Using radio waves to accurately detect respiratory diseases

The potential for everyday wireless signals to be used to spot common respiratory diseases without scans, needles or physical contact has been evaluated in a recent study, showing that changes in breathing picked up by radio waves could help to identify respiratory diseases quickly, safely and with high diagnostic accuracy.

Published in the journal Communications Medicine, the study assessed whether passive 6G/WiFi radio signals could be used to screen for respiratory disease without physical contact or ionising radiation.

It leverages the fact that each respiratory disease is associated with a distinct abnormal breathing pattern that uniquely modulates the amplitude, frequency and phase of reflected radio-frequency signals.

The international research team aimed to develop and evaluate a non-invasive diagnostic approach capable of distinguishing between asthma, chronic obstructive pulmonary disease (COPD), interstitial lung disease (ILD), pneumonia and tuberculosis (TB) by analysing disease-specific alterations in breathing patterns.

Identifying respiratory diseases using radio waves

The researchers collected a new dataset, termed OFDM-Breathe, in a clinical setting using software-defined radios that exposed the chest to non-ionising orthogonal frequency division multiplexing (OFDM) signals at a centre frequency of 5.23 GHz.

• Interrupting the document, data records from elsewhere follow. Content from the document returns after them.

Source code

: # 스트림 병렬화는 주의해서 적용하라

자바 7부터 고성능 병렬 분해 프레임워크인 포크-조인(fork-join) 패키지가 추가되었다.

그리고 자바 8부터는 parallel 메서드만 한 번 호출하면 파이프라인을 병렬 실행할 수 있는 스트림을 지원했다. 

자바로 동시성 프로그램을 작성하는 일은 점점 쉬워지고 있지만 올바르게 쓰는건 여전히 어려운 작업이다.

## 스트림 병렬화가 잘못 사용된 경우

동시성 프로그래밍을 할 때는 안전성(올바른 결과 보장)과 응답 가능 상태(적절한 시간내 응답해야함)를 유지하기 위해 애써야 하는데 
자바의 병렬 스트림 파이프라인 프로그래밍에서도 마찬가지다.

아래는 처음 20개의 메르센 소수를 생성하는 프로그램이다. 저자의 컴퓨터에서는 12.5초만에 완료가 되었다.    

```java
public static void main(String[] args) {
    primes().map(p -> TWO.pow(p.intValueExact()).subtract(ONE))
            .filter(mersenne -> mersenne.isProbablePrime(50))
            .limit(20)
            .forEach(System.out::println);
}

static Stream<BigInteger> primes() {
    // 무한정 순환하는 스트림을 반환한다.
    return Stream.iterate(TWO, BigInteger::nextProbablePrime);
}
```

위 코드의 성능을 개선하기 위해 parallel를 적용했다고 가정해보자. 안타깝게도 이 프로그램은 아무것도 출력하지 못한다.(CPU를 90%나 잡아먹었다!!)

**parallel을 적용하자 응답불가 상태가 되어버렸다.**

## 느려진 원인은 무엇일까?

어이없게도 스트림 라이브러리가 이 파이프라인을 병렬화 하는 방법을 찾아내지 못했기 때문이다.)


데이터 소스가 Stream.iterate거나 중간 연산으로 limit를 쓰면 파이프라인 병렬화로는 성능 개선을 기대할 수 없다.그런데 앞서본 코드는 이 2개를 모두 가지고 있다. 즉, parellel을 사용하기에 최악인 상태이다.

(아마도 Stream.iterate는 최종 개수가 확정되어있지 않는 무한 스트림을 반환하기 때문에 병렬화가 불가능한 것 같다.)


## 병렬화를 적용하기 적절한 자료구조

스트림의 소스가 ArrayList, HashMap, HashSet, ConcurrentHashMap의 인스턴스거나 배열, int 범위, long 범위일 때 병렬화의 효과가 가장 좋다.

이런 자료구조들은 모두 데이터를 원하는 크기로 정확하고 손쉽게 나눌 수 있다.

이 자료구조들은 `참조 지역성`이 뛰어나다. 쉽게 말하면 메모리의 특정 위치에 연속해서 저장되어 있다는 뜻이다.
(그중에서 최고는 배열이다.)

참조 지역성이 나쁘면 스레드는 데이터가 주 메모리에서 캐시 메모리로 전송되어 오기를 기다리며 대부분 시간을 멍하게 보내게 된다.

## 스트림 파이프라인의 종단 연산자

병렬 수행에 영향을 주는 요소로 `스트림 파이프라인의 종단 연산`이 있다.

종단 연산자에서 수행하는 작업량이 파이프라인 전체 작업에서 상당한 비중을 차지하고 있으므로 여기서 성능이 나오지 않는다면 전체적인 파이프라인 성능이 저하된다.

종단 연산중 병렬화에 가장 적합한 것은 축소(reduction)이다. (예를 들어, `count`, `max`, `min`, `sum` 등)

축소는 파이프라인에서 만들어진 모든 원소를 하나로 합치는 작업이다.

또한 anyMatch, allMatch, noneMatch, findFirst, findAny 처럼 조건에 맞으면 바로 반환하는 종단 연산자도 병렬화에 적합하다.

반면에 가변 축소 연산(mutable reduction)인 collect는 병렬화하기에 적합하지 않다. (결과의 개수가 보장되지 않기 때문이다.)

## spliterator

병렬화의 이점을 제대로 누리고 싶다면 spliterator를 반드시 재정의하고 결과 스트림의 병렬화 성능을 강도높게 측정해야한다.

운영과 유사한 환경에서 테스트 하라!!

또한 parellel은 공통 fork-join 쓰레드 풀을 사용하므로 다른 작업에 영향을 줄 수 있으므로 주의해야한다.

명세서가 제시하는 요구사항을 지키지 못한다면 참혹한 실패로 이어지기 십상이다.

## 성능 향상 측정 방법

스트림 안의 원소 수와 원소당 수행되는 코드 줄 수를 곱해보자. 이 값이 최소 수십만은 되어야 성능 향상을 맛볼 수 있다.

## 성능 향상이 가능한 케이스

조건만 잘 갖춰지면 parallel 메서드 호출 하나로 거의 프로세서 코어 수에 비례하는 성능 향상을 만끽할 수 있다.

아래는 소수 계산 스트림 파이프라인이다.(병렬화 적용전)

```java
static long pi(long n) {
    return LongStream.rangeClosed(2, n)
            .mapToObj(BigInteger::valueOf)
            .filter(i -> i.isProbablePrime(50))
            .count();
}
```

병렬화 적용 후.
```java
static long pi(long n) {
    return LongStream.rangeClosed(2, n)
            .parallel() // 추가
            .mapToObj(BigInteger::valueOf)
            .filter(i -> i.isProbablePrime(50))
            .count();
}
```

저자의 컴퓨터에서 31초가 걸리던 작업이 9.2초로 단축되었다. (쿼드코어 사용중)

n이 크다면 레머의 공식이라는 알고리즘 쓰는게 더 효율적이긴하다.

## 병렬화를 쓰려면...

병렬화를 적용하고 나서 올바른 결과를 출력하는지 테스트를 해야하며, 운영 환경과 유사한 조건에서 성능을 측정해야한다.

The study cohort comprised 220 adults, including 190 clinically diagnosed patients and 30 healthy controls. Among the patient group, 45 had asthma, 43 had COPD, 41 had TB, 30 had ILD and 31 had pneumonia.

Data were acquired during 30-second recording sessions, repeated four times per participant, yielding 26,760 seconds of radiofrequency data across 64 subcarriers. The study population included 125 men (mean age 54.2 years) and 95 women (mean age 48.6 years), and all patients were clinically stable at the time of data collection.

Multiple machine learning and deep learning models were evaluated. A convolutional neural network achieved the strongest overall performance, with an accuracy of 98% in differentiating between the five diseases and healthy controls, alongside high precision and recall across classes.

High diagnostic accuracy with limited bandwidth

Long short-term memory and transformer models also performed strongly, each reaching approximately 97% accuracy. An ablation study showed that reliable classification with 96% accuracy was possible using only eight of the 64 subcarriers, corresponding to 12.5% of the available bandwidth.

The researchers acknowledged several limitations, including the fact that it was a feasibility study conducted at a single centre, with a modestly sized and slightly imbalanced dataset, particularly for ILD and pneumonia. The approach was evaluated in clinically stable adults, and performance in other populations or real-world settings was not assessed, they added.

Clinically, the technique could be used as a complementary screening tool for supporting rapid, low-cost respiratory disease assessment, particularly in remote or resource-limited settings, the researchers concluded.

They also highlighted future directions including validation in larger, multicentre cohorts and exploration of integration into 6G-enabled integrated sensing and communication platforms.

Previous research has shown that vocal changes recorded on a smartphone can signal the start of a COPD exacerbation.

Reference
Buttar HM et al. Non-contact lung disease classification via orthogonal frequency division multiplexing-based passive 6G integrated sensing and communication. Commun Med (Lond) 2026;6(1):9.